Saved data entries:

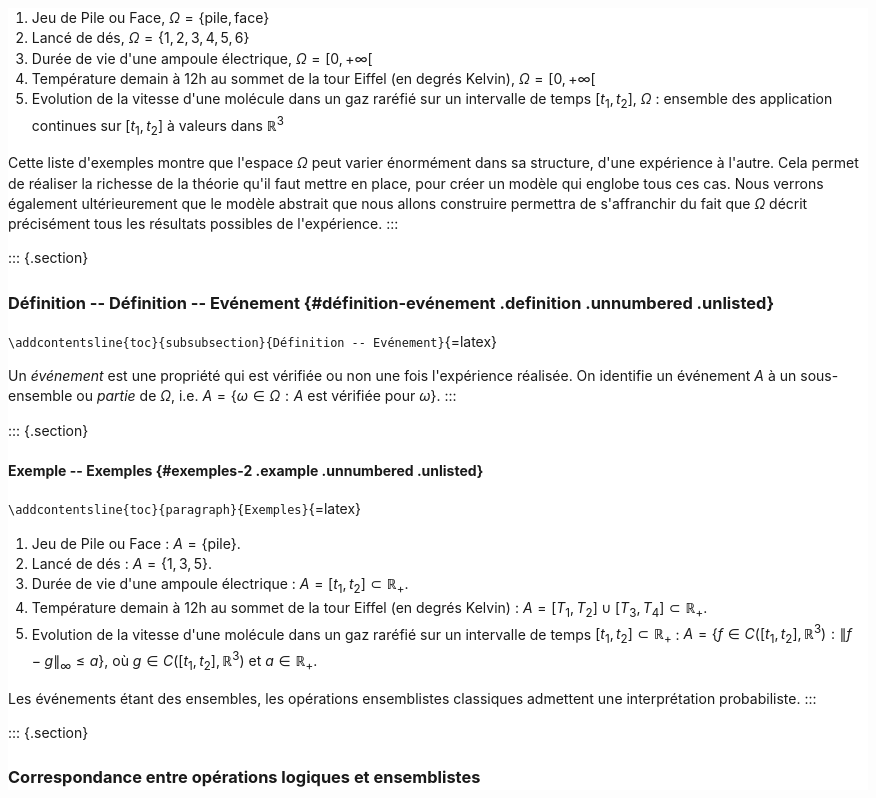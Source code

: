 1.  Jeu de Pile ou Face, $\Omega = \{\text{pile}, \text{face}\}$
2.  Lancé de dés, $\Omega = \{1,2,3,4,5,6\}$
3.  Durée de vie d'une ampoule électrique, $\Omega = [0,+\infty [$
4.  Température demain à 12h au sommet de la tour Eiffel (en degrés
    Kelvin), $\Omega = [0,+\infty [$
5.  Evolution de la vitesse d'une molécule dans un gaz raréfié sur un
    intervalle de temps $[t_1,t_2]$, $\Omega$ : ensemble des application
    continues sur $[t_1,t_2]$ à valeurs dans $\mathbb{R}^3$

Cette liste d'exemples montre que l'espace $\Omega$ peut varier
énormément dans sa structure, d'une expérience à l'autre. Cela permet de
réaliser la richesse de la théorie qu'il faut mettre en place, pour
créer un modèle qui englobe tous ces cas. Nous verrons également
ultérieurement que le modèle abstrait que nous allons construire
permettra de s'affranchir du fait que $\Omega$ décrit précisément tous
les résultats possibles de l'expérience.
:::

::: {.section}
### Définition -- Définition -- Evénement {#définition-evénement .definition .unnumbered .unlisted}

`\addcontentsline{toc}{subsubsection}{Définition -- Evénement}`{=latex}

Un *événement* est une propriété qui est vérifiée ou non une fois
l'expérience réalisée. On identifie un événement $A$ à un sous-ensemble
ou *partie* de $\Omega$,
i.e. $A = \{\omega \in \Omega : A \text{ est vérifiée pour } \omega \}$.
:::

::: {.section}
#### Exemple -- Exemples {#exemples-2 .example .unnumbered .unlisted}

`\addcontentsline{toc}{paragraph}{Exemples}`{=latex}

1.  Jeu de Pile ou Face : $A = \{\text{pile}\}$.
2.  Lancé de dés : $A = \{1,3,5\}$.
3.  Durée de vie d'une ampoule électrique :
    $A = [t_1,t_2] \subset \mathbb{R}_+$.
4.  Température demain à 12h au sommet de la tour Eiffel (en degrés
    Kelvin) : $A = [T_1,T_2]\cup[T_3,T_4] \subset \mathbb{R}_+$.
5.  Evolution de la vitesse d'une molécule dans un gaz raréfié sur un
    intervalle de temps $[t_1,t_2] \subset \mathbb{R}_+$ :
    $A = \{ f \in C([t_1,t_2], \mathbb{R}^3) : \|f-g\|_{\infty} \leq a \}$,
    où $g \in C([t_1,t_2],\mathbb{R}^3)$ et $a \in \mathbb{R}_+$.

Les événements étant des ensembles, les opérations ensemblistes
classiques admettent une interprétation probabiliste.
:::

::: {.section}
### Correspondance entre opérations logiques et ensemblistes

Brief
A word-for-word copy of the data above is needed, one that omits the pictures.

Response area
Source code

: 1.  Jeu de Pile ou Face, $\Omega = \{\text{pile}, \text{face}\}$
2.  Lancé de dés, $\Omega = \{1,2,3,4,5,6\}$
3.  Durée de vie d'une ampoule électrique, $\Omega = [0,+\infty [$
4.  Température demain à 12h au sommet de la tour Eiffel (en degrés
    Kelvin), $\Omega = [0,+\infty [$
5.  Evolution de la vitesse d'une molécule dans un gaz raréfié sur un
    intervalle de temps $[t_1,t_2]$, $\Omega$ : ensemble des application
    continues sur $[t_1,t_2]$ à valeurs dans $\mathbb{R}^3$

Cette liste d'exemples montre que l'espace $\Omega$ peut varier
énormément dans sa structure, d'une expérience à l'autre. Cela permet de
réaliser la richesse de la théorie qu'il faut mettre en place, pour
créer un modèle qui englobe tous ces cas. Nous verrons également
ultérieurement que le modèle abstrait que nous allons construire
permettra de s'affranchir du fait que $\Omega$ décrit précisément tous
les résultats possibles de l'expérience.
:::

::: {.section}
### Définition -- Définition -- Evénement {#définition-evénement .definition .unnumbered .unlisted}

`\addcontentsline{toc}{subsubsection}{Définition -- Evénement}`{=latex}

Un *événement* est une propriété qui est vérifiée ou non une fois
l'expérience réalisée. On identifie un événement $A$ à un sous-ensemble
ou *partie* de $\Omega$,
i.e. $A = \{\omega \in \Omega : A \text{ est vérifiée pour } \omega \}$.
:::

::: {.section}
#### Exemple -- Exemples {#exemples-2 .example .unnumbered .unlisted}

`\addcontentsline{toc}{paragraph}{Exemples}`{=latex}

1.  Jeu de Pile ou Face : $A = \{\text{pile}\}$.
2.  Lancé de dés : $A = \{1,3,5\}$.
3.  Durée de vie d'une ampoule électrique :
    $A = [t_1,t_2] \subset \mathbb{R}_+$.
4.  Température demain à 12h au sommet de la tour Eiffel (en degrés
    Kelvin) : $A = [T_1,T_2]\cup[T_3,T_4] \subset \mathbb{R}_+$.
5.  Evolution de la vitesse d'une molécule dans un gaz raréfié sur un
    intervalle de temps $[t_1,t_2] \subset \mathbb{R}_+$ :
    $A = \{ f \in C([t_1,t_2], \mathbb{R}^3) : \|f-g\|_{\infty} \leq a \}$,
    où $g \in C([t_1,t_2],\mathbb{R}^3)$ et $a \in \mathbb{R}_+$.

Les événements étant des ensembles, les opérations ensemblistes
classiques admettent une interprétation probabiliste.
:::

::: {.section}
### Correspondance entre opérations logiques et ensemblistes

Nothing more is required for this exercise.